**Task material**.
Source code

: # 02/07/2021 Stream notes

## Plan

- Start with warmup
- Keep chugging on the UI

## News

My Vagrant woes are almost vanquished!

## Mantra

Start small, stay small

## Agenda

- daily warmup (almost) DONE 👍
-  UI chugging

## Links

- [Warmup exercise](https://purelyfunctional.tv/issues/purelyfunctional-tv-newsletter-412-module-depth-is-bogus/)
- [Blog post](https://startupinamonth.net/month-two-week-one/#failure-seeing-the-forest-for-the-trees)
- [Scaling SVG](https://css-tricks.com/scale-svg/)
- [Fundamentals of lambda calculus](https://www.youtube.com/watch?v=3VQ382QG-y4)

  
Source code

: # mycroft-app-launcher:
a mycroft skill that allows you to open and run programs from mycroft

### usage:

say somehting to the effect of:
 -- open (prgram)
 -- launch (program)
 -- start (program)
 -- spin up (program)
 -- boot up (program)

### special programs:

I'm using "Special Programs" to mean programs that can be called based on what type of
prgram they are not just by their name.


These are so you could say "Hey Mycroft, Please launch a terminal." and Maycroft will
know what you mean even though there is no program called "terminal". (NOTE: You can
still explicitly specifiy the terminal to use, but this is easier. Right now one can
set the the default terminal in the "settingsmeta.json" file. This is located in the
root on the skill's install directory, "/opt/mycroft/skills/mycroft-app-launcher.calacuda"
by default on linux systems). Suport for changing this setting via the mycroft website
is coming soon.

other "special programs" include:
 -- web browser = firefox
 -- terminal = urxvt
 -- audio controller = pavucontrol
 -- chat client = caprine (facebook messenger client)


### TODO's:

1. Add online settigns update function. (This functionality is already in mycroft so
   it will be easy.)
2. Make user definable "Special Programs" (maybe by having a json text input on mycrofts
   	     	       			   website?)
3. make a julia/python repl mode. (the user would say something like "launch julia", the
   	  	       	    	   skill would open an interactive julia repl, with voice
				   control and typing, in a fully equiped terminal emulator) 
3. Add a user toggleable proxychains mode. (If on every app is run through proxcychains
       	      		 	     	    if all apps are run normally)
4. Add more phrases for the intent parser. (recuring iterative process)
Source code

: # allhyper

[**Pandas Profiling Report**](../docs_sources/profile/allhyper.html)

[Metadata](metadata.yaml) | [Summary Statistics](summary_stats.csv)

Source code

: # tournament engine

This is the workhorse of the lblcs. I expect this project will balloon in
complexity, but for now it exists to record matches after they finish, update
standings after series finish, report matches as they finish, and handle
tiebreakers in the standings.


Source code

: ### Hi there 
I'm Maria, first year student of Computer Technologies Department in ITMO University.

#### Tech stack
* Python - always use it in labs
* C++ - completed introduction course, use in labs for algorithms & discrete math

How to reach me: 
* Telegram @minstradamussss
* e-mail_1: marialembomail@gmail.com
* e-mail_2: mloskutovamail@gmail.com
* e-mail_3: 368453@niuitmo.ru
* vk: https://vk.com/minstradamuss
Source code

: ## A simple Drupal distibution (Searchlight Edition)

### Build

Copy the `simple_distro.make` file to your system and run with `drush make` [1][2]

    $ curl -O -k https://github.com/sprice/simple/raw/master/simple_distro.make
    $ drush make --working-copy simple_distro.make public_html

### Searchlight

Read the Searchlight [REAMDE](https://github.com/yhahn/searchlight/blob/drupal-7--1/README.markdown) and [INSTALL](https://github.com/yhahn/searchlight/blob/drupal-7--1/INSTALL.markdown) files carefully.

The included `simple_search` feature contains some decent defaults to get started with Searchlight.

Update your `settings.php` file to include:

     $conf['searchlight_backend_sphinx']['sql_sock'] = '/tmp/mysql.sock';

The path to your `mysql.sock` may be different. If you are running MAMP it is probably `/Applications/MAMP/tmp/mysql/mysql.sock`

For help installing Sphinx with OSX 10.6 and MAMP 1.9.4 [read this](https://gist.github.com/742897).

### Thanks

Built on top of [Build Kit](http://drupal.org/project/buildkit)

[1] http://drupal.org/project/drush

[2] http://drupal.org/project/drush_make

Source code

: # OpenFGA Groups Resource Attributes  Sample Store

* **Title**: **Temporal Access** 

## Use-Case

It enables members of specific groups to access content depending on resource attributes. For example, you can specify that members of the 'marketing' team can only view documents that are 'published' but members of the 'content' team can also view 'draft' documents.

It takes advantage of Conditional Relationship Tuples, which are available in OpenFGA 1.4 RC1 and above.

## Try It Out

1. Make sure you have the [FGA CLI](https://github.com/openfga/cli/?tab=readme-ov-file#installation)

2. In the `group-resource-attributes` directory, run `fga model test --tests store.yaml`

**Problem requirements**. Your task is to write out, exactly, the line that holds "It takes advantage" and every line after it until the records end.

**Your solution**.
It takes advantage of Conditional Relationship Tuples, which are available in OpenFGA 1.4 RC1 and above.

## Try It Out

1. Make sure you have the [FGA CLI](https://github.com/openfga/cli/?tab=readme-ov-file#installation)

2. In the `group-resource-attributes` directory, run `fga model test --tests store.yaml`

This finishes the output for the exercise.